Why is conversational speech recognition much more difficult than read
speech (such as Broadcast News, Wall Street Journal, etc)? Simply put,
there are many more factors that come into play when humans converse
naturally than when a person is reading prepared text. Added to this
is the effect of telephone bandwidth and line noise. To demonstrate
this, we have prepared a
set of examples
illustrating the varying difficulty levels of speech recognition tasks.
The main factors contributing to the difficulty of SWITCHBOARD
recognition are:
-
Conversational Speaking Style: The language model is
effected due to
disfluencies
, syntactic and
discourse
patterns, and linguistic incoherence of automatic
segmentation. Of particular difficulty are the false starts,
interruptions, and bad grammar.
-
Pronunciation Effects:
Speaking rate variability and
reduced pronunciations
of conversational speech are difficult enough for human recognition,
and they only compound the already difficult task of automatic speech
recognition.
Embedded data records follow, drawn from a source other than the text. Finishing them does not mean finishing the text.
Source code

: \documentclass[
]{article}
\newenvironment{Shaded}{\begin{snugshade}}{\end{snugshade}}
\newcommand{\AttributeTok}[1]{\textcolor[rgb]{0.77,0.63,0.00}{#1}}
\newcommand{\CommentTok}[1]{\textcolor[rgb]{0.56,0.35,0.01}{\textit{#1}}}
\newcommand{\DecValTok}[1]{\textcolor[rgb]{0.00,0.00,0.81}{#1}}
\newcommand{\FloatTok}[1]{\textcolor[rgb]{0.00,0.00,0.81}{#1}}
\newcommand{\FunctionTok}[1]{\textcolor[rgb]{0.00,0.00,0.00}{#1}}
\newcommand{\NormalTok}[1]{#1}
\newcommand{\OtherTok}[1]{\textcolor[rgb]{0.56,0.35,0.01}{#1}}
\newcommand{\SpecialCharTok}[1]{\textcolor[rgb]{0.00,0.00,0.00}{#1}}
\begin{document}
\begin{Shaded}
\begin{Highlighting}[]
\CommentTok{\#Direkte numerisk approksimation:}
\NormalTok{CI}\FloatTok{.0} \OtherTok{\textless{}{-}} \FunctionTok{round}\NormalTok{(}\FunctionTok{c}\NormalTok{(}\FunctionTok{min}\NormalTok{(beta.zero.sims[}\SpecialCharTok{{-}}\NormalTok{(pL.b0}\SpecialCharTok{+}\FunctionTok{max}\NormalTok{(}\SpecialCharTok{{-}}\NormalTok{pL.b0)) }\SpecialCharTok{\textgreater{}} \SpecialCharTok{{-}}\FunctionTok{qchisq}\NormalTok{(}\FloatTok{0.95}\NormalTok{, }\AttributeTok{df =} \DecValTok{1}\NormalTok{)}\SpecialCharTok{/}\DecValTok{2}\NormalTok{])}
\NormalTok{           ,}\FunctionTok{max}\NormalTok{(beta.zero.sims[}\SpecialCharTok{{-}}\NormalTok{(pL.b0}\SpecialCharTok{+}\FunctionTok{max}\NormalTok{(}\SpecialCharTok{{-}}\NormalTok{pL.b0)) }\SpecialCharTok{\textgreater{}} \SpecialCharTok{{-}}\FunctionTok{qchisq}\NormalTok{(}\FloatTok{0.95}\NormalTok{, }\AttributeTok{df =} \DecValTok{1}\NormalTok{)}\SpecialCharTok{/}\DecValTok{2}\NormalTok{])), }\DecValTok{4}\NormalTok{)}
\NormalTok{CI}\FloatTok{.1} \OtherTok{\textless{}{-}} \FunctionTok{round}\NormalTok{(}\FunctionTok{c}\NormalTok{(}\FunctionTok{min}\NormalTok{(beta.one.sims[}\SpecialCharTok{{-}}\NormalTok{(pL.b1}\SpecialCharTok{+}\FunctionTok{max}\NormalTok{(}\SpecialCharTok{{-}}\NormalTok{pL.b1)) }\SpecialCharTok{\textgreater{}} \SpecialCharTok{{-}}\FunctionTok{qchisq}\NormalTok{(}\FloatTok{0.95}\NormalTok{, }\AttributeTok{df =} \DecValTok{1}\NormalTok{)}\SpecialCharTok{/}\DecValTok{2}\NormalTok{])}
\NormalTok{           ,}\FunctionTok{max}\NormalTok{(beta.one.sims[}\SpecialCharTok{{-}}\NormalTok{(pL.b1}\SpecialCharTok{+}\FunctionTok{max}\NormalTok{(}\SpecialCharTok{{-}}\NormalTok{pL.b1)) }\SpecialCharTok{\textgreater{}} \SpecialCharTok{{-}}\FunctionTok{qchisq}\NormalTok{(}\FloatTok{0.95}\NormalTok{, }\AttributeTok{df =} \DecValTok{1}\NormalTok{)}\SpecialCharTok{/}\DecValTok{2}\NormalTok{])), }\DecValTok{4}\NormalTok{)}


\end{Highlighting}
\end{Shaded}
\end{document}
A key issue in this problem is the poor correspondence
between pauses and phrase boundaries.
-
Telephone Bandwidth and Ambient Noise: The
limited bandwidth of telephone
degrades the original speech signal making acoustic discrimination
a challenge. Crosstalk, background speech, and ambient noise like
music and television all contribute to an increased error rate in
automatic recognition. Remarkably, humans do a very good job of
filtering out these types of noise, while our current statistical
modeling techniques fall far short.
-
Training Data: A wealth of accurately transcribed training data
is necessary to produce good acoustic and language models.
Unfortunately, the aforementioned problems are not a problem only
during automatic recognition, they also come into play when humans
are transcribing the data. A few good examples of these problems can
be found on the SWITCHBOARD resegmentation project
FAQ.